## Work required
Every line containing the word "infty" is to be copied from the data below.

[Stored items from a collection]
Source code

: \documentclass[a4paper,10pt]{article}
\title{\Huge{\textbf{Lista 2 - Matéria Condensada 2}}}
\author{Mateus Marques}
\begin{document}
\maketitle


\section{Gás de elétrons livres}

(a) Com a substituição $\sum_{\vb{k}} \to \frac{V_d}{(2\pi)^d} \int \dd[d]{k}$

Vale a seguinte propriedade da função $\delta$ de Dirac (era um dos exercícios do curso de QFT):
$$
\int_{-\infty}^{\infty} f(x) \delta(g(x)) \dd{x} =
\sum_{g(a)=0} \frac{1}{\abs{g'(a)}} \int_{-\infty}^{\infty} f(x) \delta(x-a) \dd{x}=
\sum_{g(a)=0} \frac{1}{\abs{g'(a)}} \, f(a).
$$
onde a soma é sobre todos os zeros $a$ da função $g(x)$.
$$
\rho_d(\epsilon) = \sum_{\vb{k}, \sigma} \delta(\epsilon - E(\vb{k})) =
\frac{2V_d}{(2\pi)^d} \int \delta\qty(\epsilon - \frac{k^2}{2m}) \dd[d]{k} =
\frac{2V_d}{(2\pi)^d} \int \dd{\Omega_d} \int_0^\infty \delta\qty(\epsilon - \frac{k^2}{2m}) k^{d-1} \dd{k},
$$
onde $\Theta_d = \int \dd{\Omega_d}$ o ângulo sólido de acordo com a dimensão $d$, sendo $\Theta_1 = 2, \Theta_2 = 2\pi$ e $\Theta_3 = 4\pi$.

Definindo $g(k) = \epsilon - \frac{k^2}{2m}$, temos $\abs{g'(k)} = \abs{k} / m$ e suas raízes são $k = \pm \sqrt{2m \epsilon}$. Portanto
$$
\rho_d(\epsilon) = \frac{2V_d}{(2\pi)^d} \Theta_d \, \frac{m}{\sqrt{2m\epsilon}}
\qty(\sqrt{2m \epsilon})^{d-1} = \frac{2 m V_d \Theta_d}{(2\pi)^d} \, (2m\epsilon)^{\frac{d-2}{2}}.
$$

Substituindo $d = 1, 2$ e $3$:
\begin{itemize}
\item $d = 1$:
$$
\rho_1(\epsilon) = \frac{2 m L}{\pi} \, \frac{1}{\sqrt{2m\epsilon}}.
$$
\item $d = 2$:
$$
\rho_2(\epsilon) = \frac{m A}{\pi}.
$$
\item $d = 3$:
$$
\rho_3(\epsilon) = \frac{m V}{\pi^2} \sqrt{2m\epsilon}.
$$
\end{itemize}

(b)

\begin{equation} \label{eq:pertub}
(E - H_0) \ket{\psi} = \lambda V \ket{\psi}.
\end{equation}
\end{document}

## The answer
\int_{-\infty}^{\infty} f(x) \delta(g(x)) \dd{x} =
\sum_{g(a)=0} \frac{1}{\abs{g'(a)}} \int_{-\infty}^{\infty} f(x) \delta(x-a) \dd{x}=
\frac{2V_d}{(2\pi)^d} \int \dd{\Omega_d} \int_0^\infty \delta\qty(\epsilon - \frac{k^2}{2m}) k^{d-1} \dd{k},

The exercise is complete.